Мне 17 лет, около двух лет назад на уроке ДоВоеннойПодготовки я метал гранату, и так замахнулся, что внезапмно шея и вся задняя часть головы как будто онемела, но через минуту оно прошло, с тех пор начались боли в шее, я начал ежедневно прохрустывать несколько раз на день ею, вот около 6 месяце назад, уже начала хрустеть спина, а вот буквально месяца два назад начало хрустеть в внизу грудной клетки, там где "солнечное сплетение", и иногда чувствую там боли.

Ещё когда только хрустела шея, я обращался к массажисту, мне сказали, что это из-за того, что я часто сижу за компьтером, и ещё из-за того, что я расту, а мышцы не успевают и чего-то там тянут... Ну я занялся спортом, около 3-4 месяцев ходил в спорт зал, потом начался институт, сессия короче я кинул спорт-зал из-за нехватки времени (когда я ходил в спорт зал, то мне легче не стало).

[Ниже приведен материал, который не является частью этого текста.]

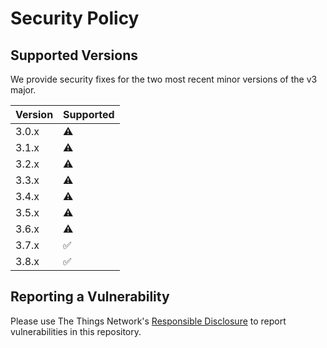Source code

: # Security Policy

## Supported Versions

We provide security fixes for the two most recent minor versions of the v3 major.

| Version | Supported          |
| ------- | ------------------ |
| 3.0.x   | :warning:          |
| 3.1.x   | :warning:          |
| 3.2.x   | :warning:          |
| 3.3.x   | :warning:          |
| 3.4.x   | :warning:          |
| 3.5.x   | :warning:          |
| 3.6.x   | :warning:          |
| 3.7.x   | :white_check_mark: |
| 3.8.x   | :white_check_mark: |

## Reporting a Vulnerability

Please use The Things Network's [Responsible Disclosure](https://www.thethingsnetwork.org/responsible-disclosure) to report vulnerabilities in this repository.
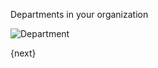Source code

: <!-- add-breadcrumbs -->
Departments in your organization

<img class="screenshot" alt="Department" src="{{docs_base_url}}/assets/img/human-resources/department.png">

{next}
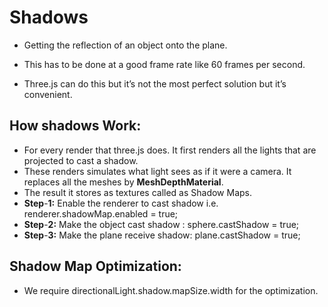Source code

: # Shadows

- Getting the reflection of an object onto the plane.

- This has to be done at a good frame rate like 60 frames per second.
- Three.js can do this but it’s not the most perfect solution but it’s convenient.

## How shadows Work:

- For every render that three.js does. It first renders all the lights that are projected to cast a shadow.
- These renders simulates what light sees as if it were a camera. It replaces all the meshes by **MeshDepthMaterial**.
- The result it stores as textures called as Shadow Maps.
- **Step**-**1:** Enable the renderer to cast shadow i.e. renderer.shadowMap.enabled = true;
- **Step**-**2:** Make the object cast shadow : sphere.castShadow = true;
- **Step**-**3:** Make the plane receive shadow: plane.castShadow = true;

## Shadow Map Optimization:

- We require directionalLight.shadow.mapSize.width for the optimization.
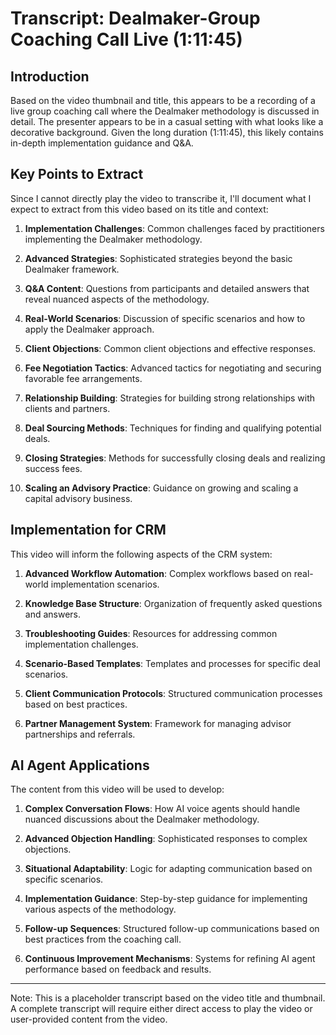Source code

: # Transcript: Dealmaker-Group Coaching Call Live (1:11:45)

## Introduction
Based on the video thumbnail and title, this appears to be a recording of a live group coaching call where the Dealmaker methodology is discussed in detail. The presenter appears to be in a casual setting with what looks like a decorative background. Given the long duration (1:11:45), this likely contains in-depth implementation guidance and Q&A.

## Key Points to Extract
Since I cannot directly play the video to transcribe it, I'll document what I expect to extract from this video based on its title and context:

1. **Implementation Challenges**: Common challenges faced by practitioners implementing the Dealmaker methodology.

2. **Advanced Strategies**: Sophisticated strategies beyond the basic Dealmaker framework.

3. **Q&A Content**: Questions from participants and detailed answers that reveal nuanced aspects of the methodology.

4. **Real-World Scenarios**: Discussion of specific scenarios and how to apply the Dealmaker approach.

5. **Client Objections**: Common client objections and effective responses.

6. **Fee Negotiation Tactics**: Advanced tactics for negotiating and securing favorable fee arrangements.

7. **Relationship Building**: Strategies for building strong relationships with clients and partners.

8. **Deal Sourcing Methods**: Techniques for finding and qualifying potential deals.

9. **Closing Strategies**: Methods for successfully closing deals and realizing success fees.

10. **Scaling an Advisory Practice**: Guidance on growing and scaling a capital advisory business.

## Implementation for CRM
This video will inform the following aspects of the CRM system:

1. **Advanced Workflow Automation**: Complex workflows based on real-world implementation scenarios.

2. **Knowledge Base Structure**: Organization of frequently asked questions and answers.

3. **Troubleshooting Guides**: Resources for addressing common implementation challenges.

4. **Scenario-Based Templates**: Templates and processes for specific deal scenarios.

5. **Client Communication Protocols**: Structured communication processes based on best practices.

6. **Partner Management System**: Framework for managing advisor partnerships and referrals.

## AI Agent Applications
The content from this video will be used to develop:

1. **Complex Conversation Flows**: How AI voice agents should handle nuanced discussions about the Dealmaker methodology.

2. **Advanced Objection Handling**: Sophisticated responses to complex objections.

3. **Situational Adaptability**: Logic for adapting communication based on specific scenarios.

4. **Implementation Guidance**: Step-by-step guidance for implementing various aspects of the methodology.

5. **Follow-up Sequences**: Structured follow-up communications based on best practices from the coaching call.

6. **Continuous Improvement Mechanisms**: Systems for refining AI agent performance based on feedback and results.

---

Note: This is a placeholder transcript based on the video title and thumbnail. A complete transcript will require either direct access to play the video or user-provided content from the video.
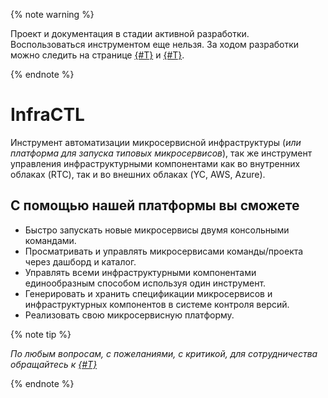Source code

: {% note warning %}

Проект и документация в стадии активной разработки. Воспользоваться инструментом еще нельзя. 
За ходом разработки можно следить на странице [{#T}](project/roadmap.md) и [{#T}](project/news.md).

{% endnote %}

# InfraCTL

Инструмент автоматизации микросервисной инфраструктуры (_или платформа для запуска типовых микросервисов_), так же инструмент управления инфраструктурными компонентами как во внутренних облаках (RTC), так и во внешних облаках (YC, AWS, Azure).

## С помощью нашей платформы вы сможете

* Быстро запускать новые микросервисы двумя консольными командами.
* Просматривать и управлять микросервисами команды/проекта через дашборд и каталог.
* Управлять всеми инфраструктурными компонентами единообразным способом используя один инструмент.
* Генерировать и хранить спецификации микросервисов и инфраструктурных компонентов в системе контроля версий.
* Реализовать свою микросервисную платформу.

{% note tip %}

_По любым вопросам, с пожеланиями, с критикой, для сотрудничества обращайтесь к [{#T}](project/team.md)_

{% endnote %}
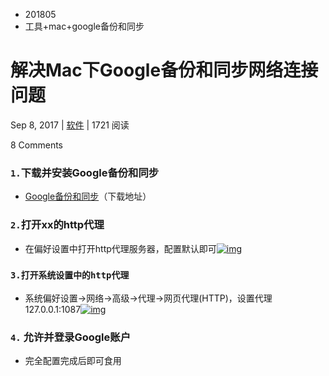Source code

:* 201805
* 工具+mac+google备份和同步



# 解决Mac下Google备份和同步网络连接问题

Sep 8, 2017 | [软件](https://www.fangpengjun.com/categories/%E8%BD%AF%E4%BB%B6/) | 1721 阅读

8 Comments

### `1.`下载并安装Google备份和同步

* [Google备份和同步](https://www.google.com/drive/download/)（下载地址）

### `2.`打开xx的http代理

* 在偏好设置中打开http代理服务器，配置默认即可[![img](https://ws4.sinaimg.cn/large/006tNc79gy1fre97caqibj30vc0o0dhr.jpg)](https://source.fangpengjun.com/static/images/ng-http.png/fangpengjun?imageView2/2/w/600)

### `3.打开系统设置中的http代理`

* 系统偏好设置→网络→高级→代理→网页代理(HTTP)，设置代理127.0.0.1:1087[![img](https://ws3.sinaimg.cn/large/006tNc79gy1fre97alt6cj31240u0got.jpg)](https://source.fangpengjun.com/static/images/system-http.png/fangpengjun?imageView2/2/w/600)

### `4.` 允许并登录Google账户

* 完全配置完成后即可食用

Можете объяснить, или это серьёзно или нет, или мне правду сказали и нужно продолжить спортом заниматься, и может посоветуйте какие-то лекарства или какие-то упражнения.


----------



## Helen (7 Фев 2008)

> Можете объяснить, или это серьёзно или нет, или мне правду сказали и нужно продолжить спортом заниматься, и может посоветуйте какие-то лекарства или какие-то упражнения.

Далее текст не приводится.